Pour la presse cet anonymat est une stratégie publicitaire, bien que la Maison Martin Margiela affirme que cet anonymat est une réaction face à une industrie de la mode qui s’était trop commercialisée et une tentative sincère de recentrer la focalisation sur les vêtements et non pas sur les personnages qui y sont derrière.
Une attitude qui se ressent également dans sa marque. Chez Margiela, on ne fait pas de publicité et les étiquettes des vêtements restent blanches pour ne revendiquer aucune marque. La création passe avant l’industrie.

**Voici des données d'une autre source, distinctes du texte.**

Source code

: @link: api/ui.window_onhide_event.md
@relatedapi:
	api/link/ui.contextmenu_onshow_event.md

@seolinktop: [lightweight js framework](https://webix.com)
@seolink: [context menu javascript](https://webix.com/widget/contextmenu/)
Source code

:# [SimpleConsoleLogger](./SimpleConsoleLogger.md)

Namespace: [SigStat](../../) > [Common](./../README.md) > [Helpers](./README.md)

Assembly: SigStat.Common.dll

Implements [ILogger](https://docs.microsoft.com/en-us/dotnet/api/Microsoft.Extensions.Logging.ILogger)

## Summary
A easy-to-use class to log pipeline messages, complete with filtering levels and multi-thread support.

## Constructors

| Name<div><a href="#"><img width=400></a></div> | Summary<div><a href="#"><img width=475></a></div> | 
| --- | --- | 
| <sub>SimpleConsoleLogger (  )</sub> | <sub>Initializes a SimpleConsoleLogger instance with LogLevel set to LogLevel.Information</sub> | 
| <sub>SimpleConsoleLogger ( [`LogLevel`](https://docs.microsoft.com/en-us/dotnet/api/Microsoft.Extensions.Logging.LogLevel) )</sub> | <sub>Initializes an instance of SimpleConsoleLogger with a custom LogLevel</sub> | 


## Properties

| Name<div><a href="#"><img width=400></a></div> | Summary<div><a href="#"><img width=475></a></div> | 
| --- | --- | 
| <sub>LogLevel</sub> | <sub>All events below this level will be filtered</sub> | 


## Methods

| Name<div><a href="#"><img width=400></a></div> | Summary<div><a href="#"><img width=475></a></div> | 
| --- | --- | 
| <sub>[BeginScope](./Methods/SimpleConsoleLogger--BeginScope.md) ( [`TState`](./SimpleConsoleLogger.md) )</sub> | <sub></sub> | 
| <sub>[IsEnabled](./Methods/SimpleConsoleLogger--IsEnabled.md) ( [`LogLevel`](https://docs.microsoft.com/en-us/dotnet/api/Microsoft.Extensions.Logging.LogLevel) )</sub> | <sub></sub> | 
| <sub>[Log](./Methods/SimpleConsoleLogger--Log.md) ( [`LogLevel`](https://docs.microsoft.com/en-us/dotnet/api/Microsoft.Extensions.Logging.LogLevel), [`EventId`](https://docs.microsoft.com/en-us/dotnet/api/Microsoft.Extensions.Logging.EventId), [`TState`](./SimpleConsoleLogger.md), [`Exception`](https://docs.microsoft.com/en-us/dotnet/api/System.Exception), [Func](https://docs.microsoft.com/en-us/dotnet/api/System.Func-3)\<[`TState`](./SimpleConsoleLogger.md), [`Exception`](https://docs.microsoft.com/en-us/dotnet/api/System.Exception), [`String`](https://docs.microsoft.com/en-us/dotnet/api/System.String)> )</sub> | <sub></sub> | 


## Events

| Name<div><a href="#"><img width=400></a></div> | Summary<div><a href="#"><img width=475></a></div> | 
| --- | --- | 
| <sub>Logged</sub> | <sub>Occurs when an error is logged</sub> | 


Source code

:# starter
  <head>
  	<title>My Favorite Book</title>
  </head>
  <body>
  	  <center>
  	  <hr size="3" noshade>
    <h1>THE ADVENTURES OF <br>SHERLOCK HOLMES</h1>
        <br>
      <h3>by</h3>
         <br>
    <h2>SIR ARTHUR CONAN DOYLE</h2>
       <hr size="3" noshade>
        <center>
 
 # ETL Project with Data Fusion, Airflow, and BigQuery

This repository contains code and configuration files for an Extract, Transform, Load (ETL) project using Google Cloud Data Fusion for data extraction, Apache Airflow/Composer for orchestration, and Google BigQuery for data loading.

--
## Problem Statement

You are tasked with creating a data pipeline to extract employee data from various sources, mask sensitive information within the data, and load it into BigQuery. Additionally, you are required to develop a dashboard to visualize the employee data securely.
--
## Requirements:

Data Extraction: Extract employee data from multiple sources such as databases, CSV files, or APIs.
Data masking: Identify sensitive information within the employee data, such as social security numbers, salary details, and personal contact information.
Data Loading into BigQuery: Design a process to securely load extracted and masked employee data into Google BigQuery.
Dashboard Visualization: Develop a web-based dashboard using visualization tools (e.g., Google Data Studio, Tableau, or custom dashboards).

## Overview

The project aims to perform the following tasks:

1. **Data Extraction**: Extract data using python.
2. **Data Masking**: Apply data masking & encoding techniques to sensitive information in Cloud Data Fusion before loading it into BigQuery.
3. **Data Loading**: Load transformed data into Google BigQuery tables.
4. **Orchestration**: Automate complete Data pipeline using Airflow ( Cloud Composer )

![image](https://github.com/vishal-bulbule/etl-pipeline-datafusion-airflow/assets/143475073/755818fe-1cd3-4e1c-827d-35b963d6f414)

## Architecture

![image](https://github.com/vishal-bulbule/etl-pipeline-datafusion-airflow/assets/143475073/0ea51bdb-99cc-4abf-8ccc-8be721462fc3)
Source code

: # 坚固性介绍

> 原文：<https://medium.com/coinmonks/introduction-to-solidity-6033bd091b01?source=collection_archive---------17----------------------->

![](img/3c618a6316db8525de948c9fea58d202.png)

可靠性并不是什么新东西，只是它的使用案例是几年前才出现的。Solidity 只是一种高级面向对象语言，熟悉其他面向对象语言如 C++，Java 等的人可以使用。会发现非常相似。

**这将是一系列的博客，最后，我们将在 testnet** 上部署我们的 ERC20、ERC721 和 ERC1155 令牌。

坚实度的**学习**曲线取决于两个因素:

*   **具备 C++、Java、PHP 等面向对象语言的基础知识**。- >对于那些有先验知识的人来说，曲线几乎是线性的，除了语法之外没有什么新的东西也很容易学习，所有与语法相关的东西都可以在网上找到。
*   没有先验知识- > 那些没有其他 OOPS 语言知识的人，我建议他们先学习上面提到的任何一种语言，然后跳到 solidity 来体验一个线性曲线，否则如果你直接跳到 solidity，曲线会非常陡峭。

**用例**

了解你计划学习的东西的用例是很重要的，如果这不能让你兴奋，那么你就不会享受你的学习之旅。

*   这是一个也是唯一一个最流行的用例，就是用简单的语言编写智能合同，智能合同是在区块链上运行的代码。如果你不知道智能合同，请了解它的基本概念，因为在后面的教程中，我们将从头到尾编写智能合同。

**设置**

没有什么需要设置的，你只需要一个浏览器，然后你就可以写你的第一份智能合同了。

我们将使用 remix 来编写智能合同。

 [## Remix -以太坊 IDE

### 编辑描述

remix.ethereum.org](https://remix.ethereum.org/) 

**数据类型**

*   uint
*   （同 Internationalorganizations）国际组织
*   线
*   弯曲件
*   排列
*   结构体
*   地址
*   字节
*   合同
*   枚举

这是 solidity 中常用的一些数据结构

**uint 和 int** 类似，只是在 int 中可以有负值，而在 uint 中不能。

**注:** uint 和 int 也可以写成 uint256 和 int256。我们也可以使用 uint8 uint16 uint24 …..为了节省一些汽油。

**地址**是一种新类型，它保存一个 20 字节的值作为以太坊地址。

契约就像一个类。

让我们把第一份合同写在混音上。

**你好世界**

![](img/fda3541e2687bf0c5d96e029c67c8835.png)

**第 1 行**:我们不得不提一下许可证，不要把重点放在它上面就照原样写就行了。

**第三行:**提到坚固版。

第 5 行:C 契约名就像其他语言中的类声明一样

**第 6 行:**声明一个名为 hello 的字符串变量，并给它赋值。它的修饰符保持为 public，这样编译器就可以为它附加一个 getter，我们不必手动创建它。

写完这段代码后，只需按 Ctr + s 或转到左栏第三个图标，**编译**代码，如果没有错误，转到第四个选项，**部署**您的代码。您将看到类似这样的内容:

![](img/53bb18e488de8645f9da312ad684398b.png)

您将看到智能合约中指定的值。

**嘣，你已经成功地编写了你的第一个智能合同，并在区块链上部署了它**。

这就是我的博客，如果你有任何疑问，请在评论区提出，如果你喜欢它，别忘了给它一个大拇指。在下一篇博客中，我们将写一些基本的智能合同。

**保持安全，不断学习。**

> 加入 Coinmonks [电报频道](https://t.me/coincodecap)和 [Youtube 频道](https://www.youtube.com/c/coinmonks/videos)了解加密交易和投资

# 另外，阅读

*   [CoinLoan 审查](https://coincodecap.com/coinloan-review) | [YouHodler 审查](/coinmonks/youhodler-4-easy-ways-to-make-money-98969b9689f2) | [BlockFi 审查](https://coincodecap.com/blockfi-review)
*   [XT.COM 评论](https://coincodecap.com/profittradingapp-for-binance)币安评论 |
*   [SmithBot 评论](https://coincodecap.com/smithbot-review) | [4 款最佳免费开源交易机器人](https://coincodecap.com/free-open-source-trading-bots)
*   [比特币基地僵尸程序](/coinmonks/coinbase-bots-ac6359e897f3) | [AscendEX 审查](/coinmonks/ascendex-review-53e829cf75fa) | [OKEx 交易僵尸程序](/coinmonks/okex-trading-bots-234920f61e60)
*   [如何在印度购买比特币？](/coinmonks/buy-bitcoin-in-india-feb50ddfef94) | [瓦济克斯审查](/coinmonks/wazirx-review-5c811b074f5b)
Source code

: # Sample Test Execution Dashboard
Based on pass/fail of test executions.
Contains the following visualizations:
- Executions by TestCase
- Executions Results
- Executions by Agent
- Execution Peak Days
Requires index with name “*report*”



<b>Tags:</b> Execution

L’histoire de Martin Margiela et ses premiers pas dans la mode
Le couturier belge naît à Louvain en Belgique en 1957. Passionné par la mode il fait ses études à l’Académie Royale des Beaux-Arts d’Anvers. Bien qu’il termine celles-ci une année auparavant, en 1979, il est souvent associé par erreur aux membres du groupe de jeunes stylistes d’avant-garde des années 80, les Six d’Anvers notamment au couturier excentrique Dries Van Noten .
Il débuta d’abord en free-lance pendant cinq ans avant de s’installer à Paris. Il fit ses premiers pas dans la haute couture auprès de Jean Paul Gaultier en tant qu’assistant personnel de 1984 à 1987. Ce dernier était très admiratif du travail du jeune couturier qui faisait déjà beaucoup parler de lui et n’allait pas tarder à devenir une véritable star.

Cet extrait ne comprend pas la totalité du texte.